イチジク小路を歩いてから、町中にあるベンチに腰掛けてKさん家から買ったばかりのイチジクをつまんだ。気を付けて運んだつもりだったが、それでも少しつぶれてしまった。小ぶりの実の外皮は淡い緑色で中は少しピンクがかっている。

かじってみると自然の甘みががガツンと舌と胃にしみた。「罪な甘さ」―。そんな陳腐な表現しか浮かんでこないくらい新鮮なイチジクは美味しい。砂糖のない時代ならその濃厚な甘さは貴重で、禁断の実と呼ぶにふさわしかったろうなと思えてくる。
 

さて旅の最後は町外れにあるワイン畑でしめくくることにした。畑の中には楽園公園と名付けられた一角があって、 イブ(の銅像)が立っている。見渡す限りブドウの海の中、アダムを待つかのようにたたずむイブ。その下では持参したワインと食事でピクニックを楽しむ家族連れがいて、平和な時間が流れている。
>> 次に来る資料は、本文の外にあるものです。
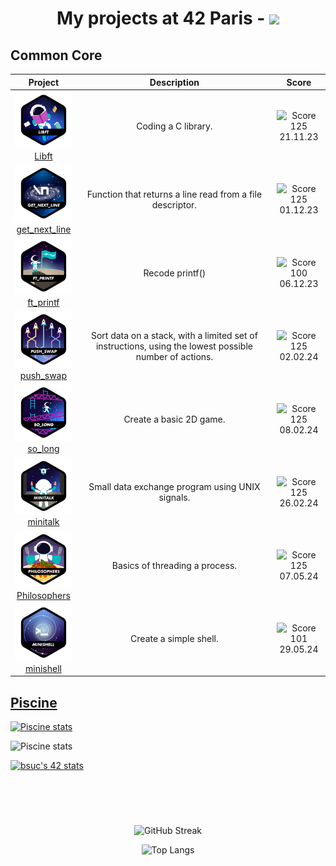 
<h1 align="center">
My projects at 42 Paris - <a href="https://profile.intra.42.fr/users/bsuc" target="_blank" title="Intra"><img src="https://img.shields.io/badge/Paris-0?style=flat&logo=42&logoColor=0&labelColor=4c4f69&color=7287fd"></a>
</h1>


## Common Core

| Project | Description | Score |
|:-------:|:-----------:|:-----:|
| <a href="https://github.com/Baarrbb/42-libft"><img src="./badges/libftn.png" alt="Badge" width=100><br>[Libft](https://github.com/Baarrbb/42-libft) | Coding a C library. | ![Score 125](https://badge.nimon.fr/api/v2/clxvo3eb3048601pgqc1udwjw/project/3392618)<br>21.11.23 |
| <a href="https://github.com/Baarrbb/42-get_next_line"><img src="./badges/get_next_linen.png" alt="Badge" width=100></a><br>[get_next_line](https://github.com/Baarrbb/42-get_next_line) | Function that returns a line read from a file descriptor. | ![Score 125](https://badge.nimon.fr/api/v2/clxvo3eb3048601pgqc1udwjw/project/3427948)<br>01.12.23 |
| <a href="https://github.com/Baarrbb/42-ft_printf"><img src="./badges/ft_printfn.png" alt="Badge" width=100></a><br>[ft_printf](https://github.com/Baarrbb/42-ft_printf) | Recode printf() | ![Score 100](https://badge.nimon.fr/api/v2/clxvo3eb3048601pgqc1udwjw/project/3427770)<br>06.12.23 |
| <a href="https://github.com/Baarrbb/42-push_swap"><img src="./badges/push_swapn.png" alt="Badge" width=100></a><br>[push_swap](https://github.com/Baarrbb/42-push_swap) | Sort data on a stack, with a limited set of instructions, using the lowest possible number of actions. | ![Score 125](https://badge.nimon.fr/api/v2/clxvo3eb3048601pgqc1udwjw/project/3491082)<br>02.02.24 |
| <a href="https://github.com/Baarrbb/42-so_long"><img src="./badges/so_longn.png" alt="Badge" width=100></a><br>[so_long](https://github.com/Baarrbb/42-so_long) | Create a basic 2D game. | ![Score 125](https://badge.nimon.fr/api/v2/clxvo3eb3048601pgqc1udwjw/project/3520480)<br>08.02.24 |
| <a href="https://github.com/Baarrbb/42-minitalk"><img src="./badges/minitalkn.png" alt="Badge" width=100></a><br>[minitalk](https://github.com/Baarrbb/42-minitalk) | Small data exchange program using UNIX signals. | ![Score 125](https://badge.nimon.fr/api/v2/clxvo3eb3048601pgqc1udwjw/project/3531362)<br>26.02.24 |
| <a href="https://github.com/Baarrbb/42-Philosophers"><img src="./badges/philosophersn.png" alt="Badge" width=100></a><br>[Philosophers](https://github.com/Baarrbb/42-Philosophers) | Basics of threading a process. | ![Score 125](https://badge.nimon.fr/api/v2/clxvo3eb3048601pgqc1udwjw/project/3581891)<br>07.05.24 |
| <a href="https://github.com/Baarrbb/42-minishell"><img src="./badges/minishelln.png" alt="Badge" width=100></a><br>[minishell](https://github.com/Baarrbb/42-minishell) | Create a simple shell. | ![Score 101](https://badge.nimon.fr/api/v2/clxvo3eb3048601pgqc1udwjw/project/3660948)<br>29.05.24 |


## [Piscine](https://github.com/Baarrbb/42-piscine)

[![Piscine stats](https://badge.nimon.fr/api/v2/clxvo3eb3048601pgqc1udwjw/stats?cursusId=9&coalitionId=piscine)](https://github.com/Baarrbb/42-piscine)

![Piscine stats](https://badge.nimon.fr/api/v2/clxvo3eb3048601pgqc1udwjw/stats?cursusId=9&coalitionId=piscine)

[![bsuc's 42 stats](https://badge.nimon.fr/api/v2/clxvo3eb3048601pgqc1udwjw/stats?cursusId=9&coalitionId=piscine)](https://github.com/Nimon77/badge42)

<br>
<br>

#

<div align="center">

![GitHub Streak](https://github-readme-streak-stats.herokuapp.com?user=Baarrbb&theme=tokyonight&hide_border=true&date_format=j%20M%5B%20Y%5D)

</div>

<div align="center">

![Top Langs](https://github-readme-stats.vercel.app/api/top-langs/?username=Baarrbb&theme=tokyonight&layout=compact&hide_border=true)

</div>
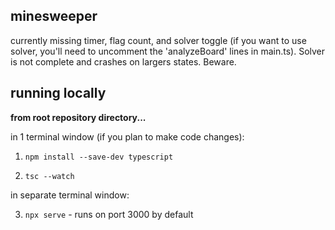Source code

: ## minesweeper

currently missing timer, flag count, and solver toggle (if you want to use solver, you'll need to uncomment the 'analyzeBoard' lines in main.ts). Solver is not complete and crashes on largers states. Beware.

## running locally

**from root repository directory...**

in 1 terminal window (if you plan to make code changes):

1. `npm install --save-dev typescript`

2. `tsc --watch`

in separate terminal window:

3. `npx serve` - runs on port 3000 by default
神様の二日酔いも治ったのか上空には青空ものぞいている。

追放されるまでもなく、楽園の住人でない自分はまた浮世に戻らねばならない。不安も心配事も悩むこともたんまりある世界を思うと、ふーっとため息が出そうになる。

いや、憂うのはやめよう。せっかく楽園に来ているのだ。過去も未来もなく、イチジクをほうばりながら今のこの瞬間だけを、目の前の美しい風景を楽しもうじゃないか。それが許されるのが楽園の醍醐味ってものだろう。